By: Patty Rasmussen  | 
Guardian Caps
Curtis Hodges (#45) and Eli Wolf (#46) of the Washington Commanders participate in a drill while wearing Guardian Caps during training camp at INOVA Sports Performance Center Aug. 10, 2022 in Ashburn, Virginia. Scott Taetsch/Getty Images

If your favorite NFL defensive lineman looked a little, uh, top heavy during 2022 training camp and early preseason, it's probably because he was. After reviewing several years of data and lab tests, the NFL mandated the use of Guardian Caps — soft shell helmet covers — by all offensive linemen, defensive linemen, tight ends and linebackers through the second game of preseason.

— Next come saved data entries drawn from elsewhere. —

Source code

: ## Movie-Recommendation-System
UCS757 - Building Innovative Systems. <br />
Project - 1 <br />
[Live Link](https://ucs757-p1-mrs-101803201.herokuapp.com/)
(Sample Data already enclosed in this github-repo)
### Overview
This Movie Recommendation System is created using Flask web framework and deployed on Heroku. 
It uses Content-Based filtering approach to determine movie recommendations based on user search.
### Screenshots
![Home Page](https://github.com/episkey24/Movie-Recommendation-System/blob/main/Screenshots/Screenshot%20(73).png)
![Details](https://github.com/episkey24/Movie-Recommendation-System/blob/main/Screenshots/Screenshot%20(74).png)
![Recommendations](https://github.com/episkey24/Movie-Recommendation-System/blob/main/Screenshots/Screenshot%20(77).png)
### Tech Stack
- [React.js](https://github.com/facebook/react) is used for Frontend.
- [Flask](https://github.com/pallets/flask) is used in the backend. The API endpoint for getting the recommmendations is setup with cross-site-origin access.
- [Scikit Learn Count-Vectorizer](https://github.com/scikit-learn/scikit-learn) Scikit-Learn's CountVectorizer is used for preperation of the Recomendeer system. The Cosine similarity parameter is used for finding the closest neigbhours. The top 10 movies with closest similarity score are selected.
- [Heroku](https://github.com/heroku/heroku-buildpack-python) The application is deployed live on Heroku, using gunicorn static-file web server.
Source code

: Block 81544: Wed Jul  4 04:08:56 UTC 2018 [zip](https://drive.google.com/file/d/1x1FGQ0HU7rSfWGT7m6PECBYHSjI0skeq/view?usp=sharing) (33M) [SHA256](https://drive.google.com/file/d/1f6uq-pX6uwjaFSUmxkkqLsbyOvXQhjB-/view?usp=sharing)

The addition of Guardian Caps, even in practice, is a significant improvement to helmet design and one that could make a measurable difference in the number and severity of concussions. Concussion is a leading contributor to chronic traumatic encephalopathy (CTE), a progressive brain disorder believed to be caused by repeated trauma to the head. It can manifest through symptoms such as depression, anxiety, memory loss and dementia. The Guardian Cap reduces impact up to 33 percent in laboratory testing, but that number reflects the slower speed and less forceful impact of the youth/high school game.


According to NFL data, impact force is reduced by at least 10 percent when an NFL player is wearing a Guardian Cap. The number is doubled if both players in a collision are wearing caps — though that figure comes from testing data, not from on-field play.

Still, it's significant when you're talking about two very beefy men crushing their heads into each other with little more than a layer of thick plastic covering their domes. But it's also significant to a sport that wants to do more to promote the long-term health and safety of its players. In 2015, there were 275 concussions, including 83 during the preseason. Thanks to changes in concussion protocols, in 2021 there were 187 concussions with only 52 during the preseason.

Erin and Lee Hanson, Guardian Cap's designers, first created a fully encompassed soft-shelled helmet. But football executives didn't like the look or the sound of the helmet. So, the designers shifted their focus to a practice cap, the removable Guardian Cap. In 2012, Clemson University's football team began wearing the Guardian Cap in practice and eventually more than 200 other colleges and 2,000 high schools joined them.

In 2017, Guardian Innovations won $20,000 in an R&D challenge from the NFL, the HeadHealthTECH award, to develop new and improved helmets and protective equipment. Guardian redesigned the helmet covers to fit NFL helmets. After further tests in the lab and on the field, in 2021 Guardian Caps were spotted in several pro camps.

But why wear the Guardian Caps in practice and not in games? And why these players? Why aren't all players required to wear the practice caps?

Simple: Players take many more hits during training camp than during a game, and certain players — defensive and offensive linemen in particular — bear the brunt of those hits. However, the NFL plans to check their assumptions with cold, hard data. Around 100 players, some wearing Guardian Caps and some not, are wearing mouthguards with sensors that will measure the impact of the hits the player takes. The league will be able to compare the impacts experienced by players wearing the Guardian Cap with those without the cap.

Though some folks may call these puffy helmets the further "sissification" of sports, (right up there with shin guards and athletic cups, no doubt), one player, New York Giants offensive lineman Shane Lemieux is grateful, telling The Athletic, "I love that the NFL is doing research to help protect us more ... because this game means the most to me, but at the end of the day, I want to walk away healthy."